Fair enough. Clearly, we’re not publishing a great deal about iOS 13 or macOS 10.15 Catalina right now. But do keep in mind that if everything has to wait until it’s live, some things will never get covered because it’s WAY too much to fit in even over months.

Count me as one person who is interested in these articles, and thank you for providing them. There are topics that Tidbits publishes that do not interest me, but I just don’t read those articles.

For those of us who are waiting for the official release of new system software, it would be nice if TIdbits does two things upon the official release:

  1. Publish a list of links to the relevant articles that discussed the items while they were in beta.

  2. Update those articles to correspond to any updates that occurred prior to the production release.

About the health app - one protects one’s ears by not exposing your ears to loud sounds for a long period of time when you are young (under 65:-). If you are older, and have age and genetic hearing loss and use hearing aids, does it further damage your ears now that you must use a higher settings on your phone than is “safe” for a younger person?

I agree that these extra steps that Alan suggests would be a good resource after the release. It would in MHO answer many of the objections expressed above. I would also count myself as one who appreciates the concept of writing this type of article during the Public Beta. There is so much to cover that it makes sense to start as early as possible to avoid overload (for both writers and readers) on official release day.

New Zealander’s are notorious early adopters and I’m using the public beta on my phone and Mac, like many others. Therefore for me and others these type of subjects are very current.

We link heavily to past articles, so any time there’s an appropriate context within a new article, there will be a link back. And we have an “iOS 13” tag appearing at the bottom of every appropriate article that, when clicked, brings together all those articles.

That we won’t do—we have a strict policy against historical revisionism. The only changes that are ever made to an article after an issue goes out are fixes for typos or very explicitly marked updates in a case where future readers would be seriously misled by the old information.
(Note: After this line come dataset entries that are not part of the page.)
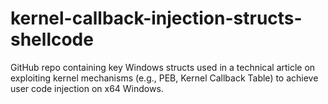 # kernel-callback-injection-structs-shellcode
GitHub repo containing key Windows structs used in a technical article on exploiting kernel mechanisms (e.g., PEB, Kernel Callback Table) to achieve user code injection on x64 Windows.
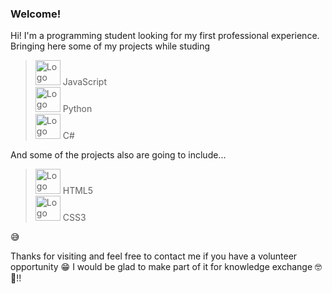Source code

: ### Welcome!
Hi! I'm a programming student looking for my first professional experience.
Bringing here some of my projects while studing

> <img loading="lazy" src="https://cdn.jsdelivr.net/gh/devicons/devicon/icons/javascript/javascript-plain.svg" alt="Logo JavaScript" width="40" height="40"/> JavaScript<br>
> <img loading="lazy" src="https://cdn.jsdelivr.net/gh/devicons/devicon/icons/python/python-original-wordmark.svg" alt="Logo Python" width="40" height="40"/> Python<br>
> <img loading="lazy" src="https://cdn.jsdelivr.net/gh/devicons/devicon/icons/csharp/csharp-plain.svg" alt="Logo CSharp" width="40" height="40"/> C#<br>

And some of the projects also are going to include...
> <img loading="lazy" src="https://cdn.jsdelivr.net/gh/devicons/devicon/icons/html5/html5-plain-wordmark.svg" alt="Logo HTML" width="40" height="40"/> HTML5<br>
> <img loading="lazy" src="https://cdn.jsdelivr.net/gh/devicons/devicon/icons/css3/css3-plain-wordmark.svg" alt="Logo CSS" width="40" height="40"/> CSS3<br>

😅


Thanks for visiting and feel free to contact me if you have a volunteer opportunity 😁
I would be glad to make part of it for knowledge exchange 🤓🤝!!
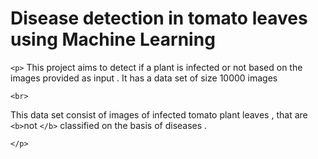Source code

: <h1>Disease detection in tomato leaves using Machine Learning</h1>

 `<p>` This project aims to detect if a plant is infected or not based on the images provided as input . It has a data set of size 10000 images

`<br>`

This data set consist of images of infected tomato plant leaves , that are `<b>`not `</b>`  classified on the basis of diseases .

  `</p>`
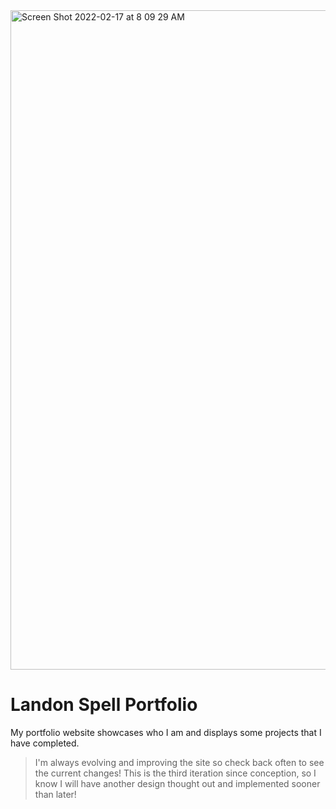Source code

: <img width="1055" alt="Screen Shot 2022-02-17 at 8 09 29 AM" src="https://user-images.githubusercontent.com/56459233/154498627-0023c589-1892-40f9-93e1-aa8a012096c3.png">

# Landon Spell Portfolio

My portfolio website showcases who I am and displays some projects that I have completed.

> I'm always evolving and improving the site so check back often to see the current changes! This is the third iteration since conception, so I know I will have another design thought out and implemented sooner than later!
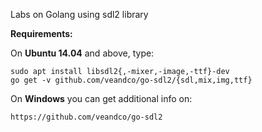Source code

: Labs on Golang using sdl2 library

**Requirements:**

On **Ubuntu 14.04** and above, type:

    sudo apt install libsdl2{,-mixer,-image,-ttf}-dev
    go get -v github.com/veandco/go-sdl2/{sdl,mix,img,ttf}
    
On **Windows** you can get additional info on:

    https://github.com/veandco/go-sdl2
The comment stream for an article is where such updates can be made, either by us or by readers. Or, if the changes are sufficiently major, we could write a new article. But if we’re doing our job right, there won’t be enough changes for that to happen.

The simple fact of the matter is that we have way too large of an archive—many thousands of articles over 29 years—to be going back and adjusting content after the fact.
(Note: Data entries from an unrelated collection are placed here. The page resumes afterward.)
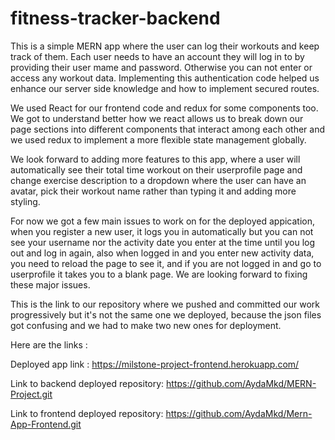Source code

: # fitness-tracker-backend

This is a simple MERN app where the user can log their workouts and keep track of them. Each user needs to have an account they will log in to by providing their user mame and password. Otherwise you can not enter or access any workout data. Implementing this authentication code helped us enhance our server side knowledge and how to implement secured routes.

We used React for our frontend code and redux for some components too. We got to understand better how we react allows us to break down our page sections into different components that interact among each other and we used redux to implement a more flexible state management globally.

We look forward to adding more features to this app, where a user will automatically see their total time workout on their userprofile page and change exercise description to a dropdown where the user can have an avatar, pick their workout name rather than typing it and adding more styling.

For now we got a few main issues to work on for the deployed appication, when you register a new user, it logs you in automatically but you can not see your username nor the activity date you enter at the time until you log out and log in again, also when logged in and you enter new activity data, you need to reload the page to see it, and if you are not logged in and go to userprofile it takes you to a blank page. We are looking forward to fixing these major issues.

This is the link to our repository where we pushed and committed our work progressively but it's not the same one we deployed, because the json files got confusing and we had to make two new ones for deployment.

Here are the links :

Deployed app link : https://milstone-project-frontend.herokuapp.com/ 

Link to backend deployed repository: https://github.com/AydaMkd/MERN-Project.git

Link to frontend deployed repository: https://github.com/AydaMkd/Mern-App-Frontend.git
That’s a fabulous question, and we really need someone with medical experience to answer it. @ron, would you know anything about this? Or any other doctors in the audience?
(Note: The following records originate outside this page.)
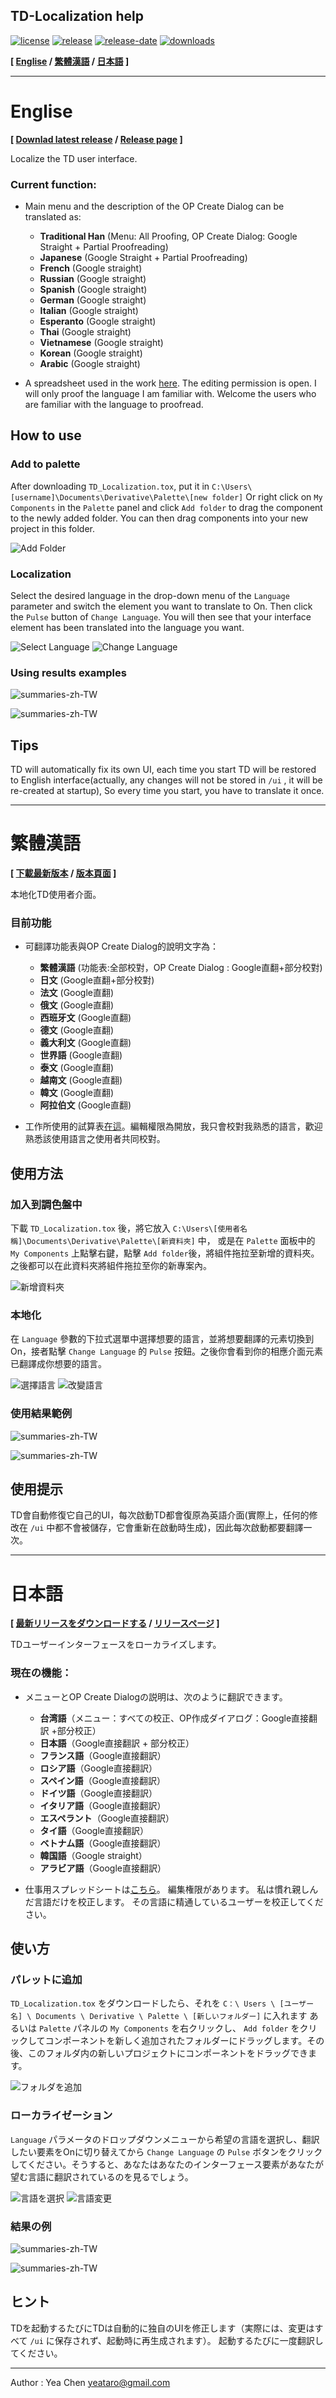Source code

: TD-Localization help
---
[![license](https://img.shields.io/github/license/yeataro/TD-Localization.svg)](LICENSE)
[![release](https://img.shields.io/github/release/yeataro/TD-Localization.svg)](https://github.com/yeataro/TD-Localization/releases/latest)
[![release-date](https://img.shields.io/github/release-date/yeataro/TD-Localization.svg)](https://github.com/yeataro/TD-Localization/releases)
[![downloads](https://img.shields.io/github/downloads/yeataro/TD-Localization/total.svg)](https://github.com/yeataro/TD-Localization/releases/latest/download/TD_Localization.tox)

**[ [Englise](#english) / [繁體漢語](#繁體漢語) / [日本語](#日本語) ]**

----------
# Englise
**[ 
[Downlad latest release](https://github.com/yeataro/TD-Localization/releases/latest/download/TD_Localization.tox)
 / 
[Release page](https://github.com/yeataro/TD-Localization/releases/)
 ]**

Localize the TD user interface.



### Current function: 

- Main menu and the description of the OP Create Dialog can be translated as:

	- **Traditional Han** (Menu: All Proofing, OP Create Dialog: Google Straight + Partial Proofreading)
	- **Japanese** (Google Straight + Partial Proofreading)
	- **French** (Google straight)
	- **Russian** (Google straight)
	- **Spanish** (Google straight)
	- **German** (Google straight)
	- **Italian** (Google straight)
	- **Esperanto** (Google straight)
	- **Thai** (Google straight)
	- **Vietnamese** (Google straight)
	- **Korean** (Google straight)
	- **Arabic** (Google straight)

- A spreadsheet used in the work [here](https://docs.google.com/spreadsheets/d/1NJm6y2Eg9iyHv9mFdaBHJw_12bNU1CDQBGmgoTJVkHo/edit?usp=sharing). The editing permission is open. I will only proof the language I am familiar with. Welcome the users who are familiar with the language to proofread.
## How to use
### Add to palette
After downloading `TD_Localization.tox`, put it in `C:\Users\[username]\Documents\Derivative\Palette\[new folder]`
Or right click on `My Components` in the `Palette` panel and click `Add folder` to drag the component to the newly added folder. You can then drag components into your new project in this folder.

![Add Folder](img/ADD-TO-PALETTE-0.png)

### Localization
Select the desired language in the drop-down menu of the `Language` parameter and switch the element you want to translate to On. Then click the `Pulse` button of `Change Language`. You will then see that your interface element has been translated into the language you want.

![Select Language](img/choice-l.png)
![Change Language](img/change-l.png)

### Using results examples
![summaries-zh-TW](img/menus.png)

![summaries-zh-TW](img/summaries.png)


## Tips
TD will automatically fix its own UI, each time you start TD will be restored to English interface(actually, any changes will not be stored in `/ui` , it will be re-created at startup), So every time you start, you have to translate it once.

----------

# 繁體漢語
**[ 
[下載最新版本](https://github.com/yeataro/TD-Localization/releases/latest/download/TD_Localization.tox)
 / 
[版本頁面](https://github.com/yeataro/TD-Localization/releases/)
 ]**

本地化TD使用者介面。
### 目前功能 

- 可翻譯功能表與OP Create Dialog的說明文字為：

	- **繁體漢語** (功能表:全部校對，OP Create Dialog : Google直翻+部分校對)
	- **日文** (Google直翻+部分校對)
	- **法文** (Google直翻)
	- **俄文** (Google直翻)
	- **西班牙文** (Google直翻)
	- **德文** (Google直翻)
	- **義大利文** (Google直翻)
	- **世界語** (Google直翻)
	- **泰文** (Google直翻)
	- **越南文** (Google直翻)
	- **韓文** (Google直翻)
	- **阿拉伯文** (Google直翻)

- 工作所使用的試算表[在這](https://docs.google.com/spreadsheets/d/1NJm6y2Eg9iyHv9mFdaBHJw_12bNU1CDQBGmgoTJVkHo/edit?usp=sharing)。編輯權限為開放，我只會校對我熟悉的語言，歡迎熟悉該使用語言之使用者共同校對。
## 使用方法
### 加入到調色盤中
下載 `TD_Localization.tox` 後，將它放入 `C:\Users\[使用者名稱]\Documents\Derivative\Palette\[新資料夾]` 中，
或是在 `Palette` 面板中的 `My Components` 上點擊右鍵，點擊 `Add folder`後，將組件拖拉至新增的資料夾。之後都可以在此資料夾將組件拖拉至你的新專案內。

![新增資料夾](img/ADD-TO-PALETTE-0.png)

### 本地化
在 `Language` 參數的下拉式選單中選擇想要的語言，並將想要翻譯的元素切換到On，接者點擊 `Change Language` 的 `Pulse` 按鈕。之後你會看到你的相應介面元素已翻譯成你想要的語言。

![選擇語言](img/choice-l.png)
![改變語言](img/change-l.png)

### 使用結果範例
![summaries-zh-TW](img/menus.png)

![summaries-zh-TW](img/summaries.png)

## 使用提示
TD會自動修復它自己的UI，每次啟動TD都會復原為英語介面(實際上，任何的修改在 `/ui` 中都不會被儲存，它會重新在啟動時生成)，因此每次啟動都要翻譯一次。

---
# 日本語
**[ 
[最新リリースをダウンロードする](https://github.com/yeataro/TD-Localization/releases/latest/download/TD_Localization.tox)
 / 
[リリースページ](https://github.com/yeataro/TD-Localization/releases/)
 ]**

TDユーザーインターフェースをローカライズします。

### 現在の機能：

 - メニューとOP Create Dialogの説明は、次のように翻訳できます。

 	-  **台湾語**（メニュー：すべての校正、OP作成ダイアログ：Google直接翻訳 +部分校正）
 	-  **日本語**（Google直接翻訳 + 部分校正）
 	-  **フランス語**（Google直接翻訳）
 	-  **ロシア語**（Google直接翻訳）
 	-  **スペイン語**（Google直接翻訳）
 	-  **ドイツ語**（Google直接翻訳）
 	-  **イタリア語**（Google直接翻訳）
 	-  **エスペラント**（Google直接翻訳）
 	-  **タイ語**（Google直接翻訳）
 	-  **ベトナム語**（Google直接翻訳）
 	-  **韓国語**（Google straight）
 	-  **アラビア語**（Google直接翻訳）

 - 仕事用スプレッドシートは[こちら](https://docs.google.com/spreadsheets/d/1NJm6y2Eg9iyHv9mFdaBHJw_12bNU1CDQBGmgoTJVkHo/edit?usp=sharing)。 編集権限があります。 私は慣れ親しんだ言語だけを校正します。 その言語に精通しているユーザーを校正してください。
 

## 使い方
### パレットに追加
`TD_Localization.tox` をダウンロードしたら、それを `C：\ Users \ [ユーザー名] \ Documents \ Derivative \ Palette \ [新しいフォルダー]` に入れます
あるいは `Palette` パネルの `My Components` を右クリックし、 `Add folder` をクリックしてコンポーネントを新しく追加されたフォルダーにドラッグします。その後、このフォルダ内の新しいプロジェクトにコンポーネントをドラッグできます。

![フォルダを追加](img/ADD-TO-PALETTE-0.png)

### ローカライゼーション
`Language` パラメータのドロップダウンメニューから希望の言語を選択し、翻訳したい要素をOnに切り替えてから `Change Language` の `Pulse` ボタンをクリックしてください。そうすると、あなたはあなたのインターフェース要素があなたが望む言語に翻訳されているのを見るでしょう。

![言語を選択](img/choice-l.png)
![言語変更](img/change-l.png)

### 結果の例
![summaries-zh-TW](img/menus-jp.png)

![summaries-zh-TW](img/summaries-jp.png)

## ヒント
TDを起動するたびにTDは自動的に独自のUIを修正します（実際には、変更はすべて `/ui` に保存されず、起動時に再生成されます）。 起動するたびに一度翻訳してください。

----------

Author : Yea Chen <yeataro@gmail.com>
I’m a simple family doctor and headshrinker, not an otolaryngologist or audiologist. I would suggest, however, that the answer is “probably not.” The more common affliction in old age is hyperacusis, where the mechanism that damps loud sounds don’t work as well. That combines with selective hearing loss at specific frequencies from prolonged exposure to too much sound pressure damaging cochlear nerve fibers. The result is that folks will have trouble understanding spoken words, so they turn up the volume, but the loud volume becomes unpleasant, so they turn it down and then up again when they start losing audibility. The result is a very different type of exposure than, say, listening to very loud music at a concert venue (which a hyperacusis sufferer would be likely to avoid, consciously or otherwise) or industrial exposure.

In the end, it’s probably quite individual. Certainly the stereotype oldster is more likely to be listening to spoken word or to music that doesn’t endorse the “if it’s too loud, you’re too old” volume guidelines, but I have older friends who are still playing rock and roll, the volume on my car sound system actually goes up to 11, and I’ll be at a flat track motorcycle race this weekend. But those exposures are more a continuation of exposures begun in my misspent youth than a result of any age-related hearing loss. No doubt somebody out there has damaged their hearing further by cranking up the volume due to hearing loss, but I’m guessing that is only a very small contribution to further hearing loss in the aged.